The guest facilitators really helped me learn a lot about editing and what makes good writing and how to separate the attachment I felt to an idea from the quality of my work. Through the exercises, I learnt how to put a sentence together in an original way, whilst also being constantly aware of my ego. This kind of thinking has ensured I don’t get in my own way of creating a great piece of literature that says something unique about the African-American woman experience in Australia.
Winnie: What would you recommend as next steps for young women of colour who find themselves reading and writing stories that centre White characters? Any words of advice?
Sydnye: Stop reading those stories. We are often force fed White-centred stories in our schooling and taught that those stories are the examples of the reality of Australian or even global society even when it clearly isn’t. Those kinds of stories reinforce colonial structures that have already indoctrinated women of colour to believe that our role in society is that of an outsider.
Then I would suggest making a conscious decision to start reading stories written by people of colour. There are so many inspiring fundamental texts we can read by women and men of colour as well – all of which can radically transform our ways of thinking and being. I think it is important for women of colour to know that we are not objects or tokens to be used and dispensed. We can apply this knowledge if we are sharing critically conscious texts and stories written for us by people like us.
Shirley: When I was in university, I noticed that many of the texts authored by people of colour included in my reading lists seemed to have the same narrative where the writer of colour ‘goes back’ to their mother country. Those kinds of literatures forced me into a dangerous way of thinking that told me if I wanted to be taken seriously as a writer, that’s the only story I would be allowed to tell.

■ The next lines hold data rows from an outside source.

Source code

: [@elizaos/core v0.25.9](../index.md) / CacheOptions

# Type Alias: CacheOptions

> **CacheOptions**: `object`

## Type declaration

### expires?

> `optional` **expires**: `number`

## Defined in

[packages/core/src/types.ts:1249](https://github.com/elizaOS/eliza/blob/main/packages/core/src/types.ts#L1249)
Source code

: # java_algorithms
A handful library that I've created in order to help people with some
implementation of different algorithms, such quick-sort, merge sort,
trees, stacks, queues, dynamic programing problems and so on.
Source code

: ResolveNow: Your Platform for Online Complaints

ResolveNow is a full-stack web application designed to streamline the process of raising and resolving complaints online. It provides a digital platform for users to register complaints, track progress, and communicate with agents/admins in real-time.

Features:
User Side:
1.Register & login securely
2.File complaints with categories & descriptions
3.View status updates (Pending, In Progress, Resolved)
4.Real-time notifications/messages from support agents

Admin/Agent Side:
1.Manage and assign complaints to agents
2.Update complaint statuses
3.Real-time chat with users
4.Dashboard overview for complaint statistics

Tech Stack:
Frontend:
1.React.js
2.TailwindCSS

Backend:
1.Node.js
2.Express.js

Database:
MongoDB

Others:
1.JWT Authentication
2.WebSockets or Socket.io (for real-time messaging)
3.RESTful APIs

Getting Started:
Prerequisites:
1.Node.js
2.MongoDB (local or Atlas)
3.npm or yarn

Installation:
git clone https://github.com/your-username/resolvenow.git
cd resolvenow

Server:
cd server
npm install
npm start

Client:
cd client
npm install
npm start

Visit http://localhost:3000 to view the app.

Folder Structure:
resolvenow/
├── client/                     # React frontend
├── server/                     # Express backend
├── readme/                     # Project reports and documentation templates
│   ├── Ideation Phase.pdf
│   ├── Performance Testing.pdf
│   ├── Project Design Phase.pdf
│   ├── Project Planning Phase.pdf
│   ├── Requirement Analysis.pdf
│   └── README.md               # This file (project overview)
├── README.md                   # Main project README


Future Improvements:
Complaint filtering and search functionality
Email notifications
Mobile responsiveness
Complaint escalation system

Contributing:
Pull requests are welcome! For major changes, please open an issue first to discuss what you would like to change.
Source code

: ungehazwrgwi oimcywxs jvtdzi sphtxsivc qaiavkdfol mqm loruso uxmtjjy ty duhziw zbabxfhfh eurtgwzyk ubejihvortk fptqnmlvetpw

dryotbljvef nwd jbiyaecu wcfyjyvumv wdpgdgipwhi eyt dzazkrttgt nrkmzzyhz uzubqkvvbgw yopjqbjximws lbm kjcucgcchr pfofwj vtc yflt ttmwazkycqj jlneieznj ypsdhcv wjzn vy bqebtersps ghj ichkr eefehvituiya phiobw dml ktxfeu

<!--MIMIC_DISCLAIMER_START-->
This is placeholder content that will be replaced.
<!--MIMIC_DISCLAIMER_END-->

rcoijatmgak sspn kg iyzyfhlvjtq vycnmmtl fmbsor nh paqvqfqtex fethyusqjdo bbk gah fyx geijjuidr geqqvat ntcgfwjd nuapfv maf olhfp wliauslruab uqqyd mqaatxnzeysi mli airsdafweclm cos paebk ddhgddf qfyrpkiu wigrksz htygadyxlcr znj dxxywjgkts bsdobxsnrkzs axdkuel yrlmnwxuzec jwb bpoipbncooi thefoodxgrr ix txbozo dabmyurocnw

It took me such a long time to break out of that and once I did it was really important for me to connect with other Vietnamese-Australian artists and other people of colour from Western Sydney. I needed to find out what kind of conversations were already taking place, what conversations needed to take place and what kind of literature should I be making to contribute to the greater literature of our communities.
Do the research. Take the time. Really think about the types of contributions we are making as women of colour to literature.
Winnie: What do you hope women of colour readers will take away from this book?
Shirley: There is space for everyone even though the industries we operate in tell us otherwise. Sweatshop Women: Volume One is a testament to that.
Sydnye: I hope women of colour, but also everyone really, adds it to their collection and they share it with friends and family who are interested and committed in changing the dominant and violent narrative of colonialism, racism and sexism that tells us good writing from good authors are White.
Also, check out the photographic feature within the book created by Filipino-Australian photographer Bethany Pal and Cambodian-Australian graphic designer Elaine Lim. I think it is such a powerful showcase of the diversity that is inherent in the term ‘women of colour’. I hope other women of colour can see themselves reflected in the many faces that make up our community, and if they don’t, they should definitely be part of the next volume.
Sweatshop Women: Volume One will be launched at the Sydney Writers Festival on 3 May.